Total time is about 25 minutes (10 min prep + 15 min cook). A small batch typically covers several meals in the week — store as the recipe directs.

How do I store leftover Colorful Veggie Quesadillas with Black Bean Spread?

Transfer to an airtight jar and refrigerate for up to 5–7 days. Most sauces freeze well for up to 2 months — portion into small containers or freezer bags so you can thaw only what you need. Stir before serving; cream- or yogurt-based sauces may separate on standing.

Can I substitute ingredients in Colorful Veggie Quesadillas with Black Bean Spread?

Yes — most ingredients in this recipe have flexible swaps. For oil, use any neutral high-smoke-point oil (avocado, grapeseed, refined coconut). For aromatics, dried herbs at ⅓ the volume of fresh work in a pinch. The full ingredient list is shoppable on Instacart so you can see substitutes in real time.

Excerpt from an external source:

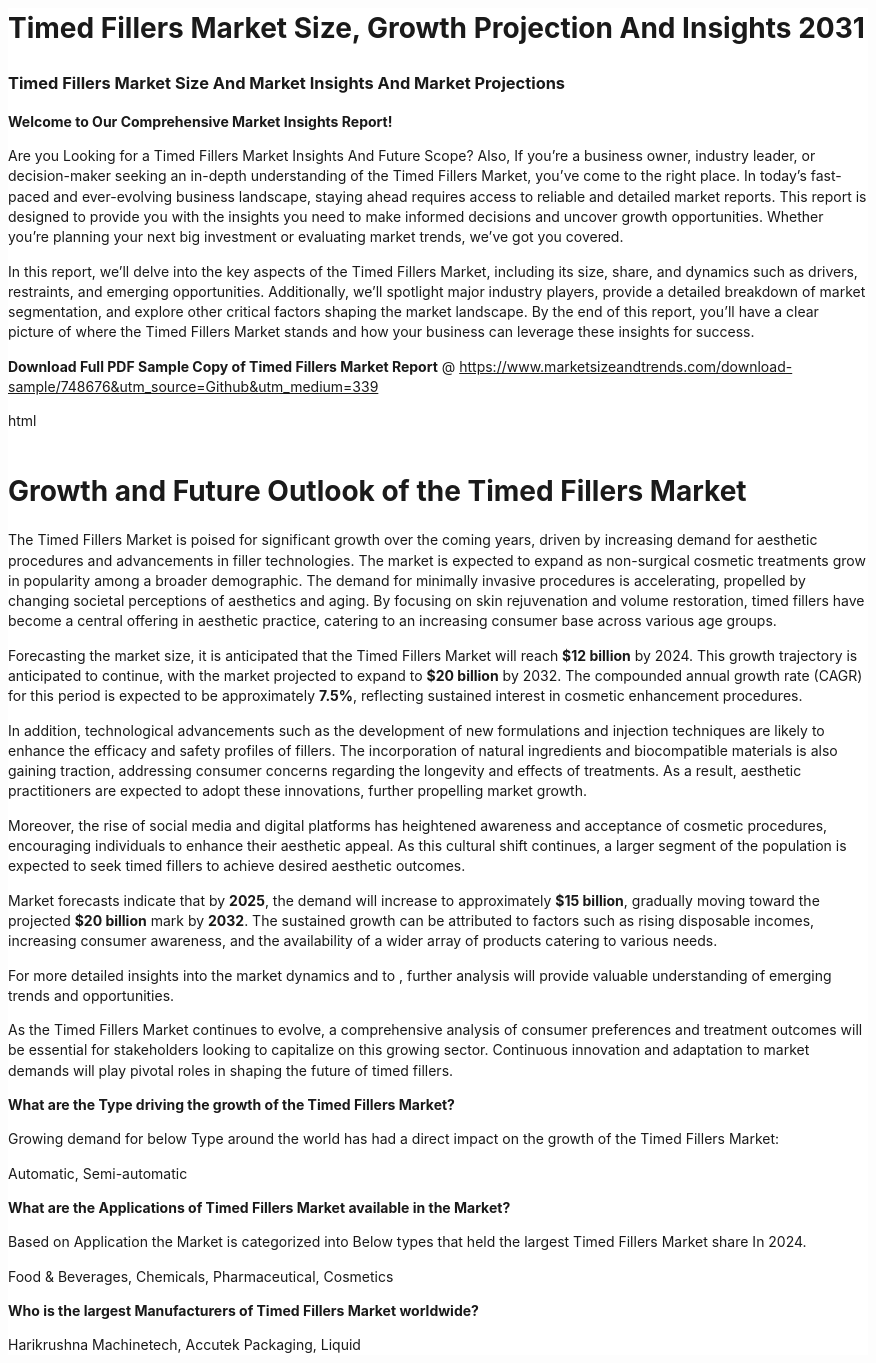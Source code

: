 <h1>Timed Fillers Market Size, Growth Projection And Insights 2031</h1><div class="" data-test-id=""><h3><span class="">Timed Fillers Market Size And Market Insights And Market Projections</span></h3></div><div class="" data-test-id=""><p><strong>Welcome to Our Comprehensive Market Insights Report!</strong></p><p>Are you Looking for a Timed Fillers Market Insights And Future Scope? Also, If you&rsquo;re a business owner, industry leader, or decision-maker seeking an in-depth understanding of the Timed Fillers Market, you&rsquo;ve come to the right place. In today&rsquo;s fast-paced and ever-evolving business landscape, staying ahead requires access to reliable and detailed market reports. This report is designed to provide you with the insights you need to make informed decisions and uncover growth opportunities. Whether you&rsquo;re planning your next big investment or evaluating market trends, we&rsquo;ve got you covered.</p><p>In this report, we&rsquo;ll delve into the key aspects of the Timed Fillers Market, including its size, share, and dynamics such as drivers, restraints, and emerging opportunities. Additionally, we&rsquo;ll spotlight major industry players, provide a detailed breakdown of market segmentation, and explore other critical factors shaping the market landscape. By the end of this report, you&rsquo;ll have a clear picture of where the Timed Fillers Market stands and how your business can leverage these insights for success.</p><p><strong>Download Full PDF Sample Copy of Timed Fillers Market Report</strong> @ <a href="https://www.marketsizeandtrends.com/download-sample/748676&utm_source=Github&utm_medium=339" target="_blank">https://www.marketsizeandtrends.com/download-sample/748676&utm_source=Github&utm_medium=339</a></p></div><div class="" data-test-id=""><p><span class="">html<!DOCTYPE html><html lang="en"><head> <meta charset="UTF-8"> <meta name="viewport" content="width=device-width, initial-scale=1.0"> <title>Growth and Future Outlook of the Timed Fillers Market</title></head><body> <h1>Growth and Future Outlook of the Timed Fillers Market</h1> <p>The Timed Fillers Market is poised for significant growth over the coming years, driven by increasing demand for aesthetic procedures and advancements in filler technologies. The market is expected to expand as non-surgical cosmetic treatments grow in popularity among a broader demographic. The demand for minimally invasive procedures is accelerating, propelled by changing societal perceptions of aesthetics and aging. By focusing on skin rejuvenation and volume restoration, timed fillers have become a central offering in aesthetic practice, catering to an increasing consumer base across various age groups.</p> <p>Forecasting the market size, it is anticipated that the Timed Fillers Market will reach <strong>$12 billion</strong> by 2024. This growth trajectory is anticipated to continue, with the market projected to expand to <strong>$20 billion</strong> by 2032. The compounded annual growth rate (CAGR) for this period is expected to be approximately <strong>7.5%</strong>, reflecting sustained interest in cosmetic enhancement procedures.</p> <p>In addition, technological advancements such as the development of new formulations and injection techniques are likely to enhance the efficacy and safety profiles of fillers. The incorporation of natural ingredients and biocompatible materials is also gaining traction, addressing consumer concerns regarding the longevity and effects of treatments. As a result, aesthetic practitioners are expected to adopt these innovations, further propelling market growth.</p> <p>Moreover, the rise of social media and digital platforms has heightened awareness and acceptance of cosmetic procedures, encouraging individuals to enhance their aesthetic appeal. As this cultural shift continues, a larger segment of the population is expected to seek timed fillers to achieve desired aesthetic outcomes.</p> <p>Market forecasts indicate that by <strong>2025</strong>, the demand will increase to approximately <strong>$15 billion</strong>, gradually moving toward the projected <strong>$20 billion</strong> mark by <strong>2032</strong>. The sustained growth can be attributed to factors such as rising disposable incomes, increasing consumer awareness, and the availability of a wider array of products catering to various needs.</p> <p>For more detailed insights into the market dynamics and to <strong></strong>, further analysis will provide valuable understanding of emerging trends and opportunities.</p> <p>As the Timed Fillers Market continues to evolve, a comprehensive analysis of consumer preferences and treatment outcomes will be essential for stakeholders looking to capitalize on this growing sector. Continuous innovation and adaptation to market demands will play pivotal roles in shaping the future of timed fillers.</p></body></html></span></p><p><strong><span class="">What are the&nbsp;Type driving the growth of the Timed Fillers Market?</span></strong></p></div><div class="" data-test-id=""><p><span class="">Growing demand for below Type around the world has had a direct impact on the growth of the Timed Fillers Market:</span></p></div><div class="" data-test-id=""><p>Automatic, Semi-automatic</p><p><span class=""><strong>What are the&nbsp;Applications&nbsp;of Timed Fillers Market available in the Market?</strong></span></p></div><div class="" data-test-id=""><p><span class="">Based on Application the Market is categorized into Below types that held the largest Timed Fillers Market share In 2024.</span></p></div><div class="" data-test-id=""><p><span class="">Food & Beverages, Chemicals, Pharmaceutical, Cosmetics</span></p><p><span class=""><strong>Who is the largest Manufacturers of Timed Fillers Market worldwide?</strong></span></p></div><div class="" data-test-id=""><p><span class="">Harikrushna Machinetech, Accutek Packaging, Liquid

How do I scale Colorful Veggie Quesadillas with Black Bean Spread for a different number of people?

The recipe is written for 4 servings. Multiply each ingredient by (your serving target / 4). Cook time stays roughly the same up to 2x; for 3-4x batches, switch from a skillet to a sheet pan or stockpot so the food isn't crowded — overcrowding steams instead of browns.

Is Colorful Veggie Quesadillas with Black Bean Spread vegetarian?

Yes — this recipe is tagged vegetarian based on its ingredient list. Always cross-check labels for packaged ingredients (sauces, broths, condiments) since formulations vary by brand.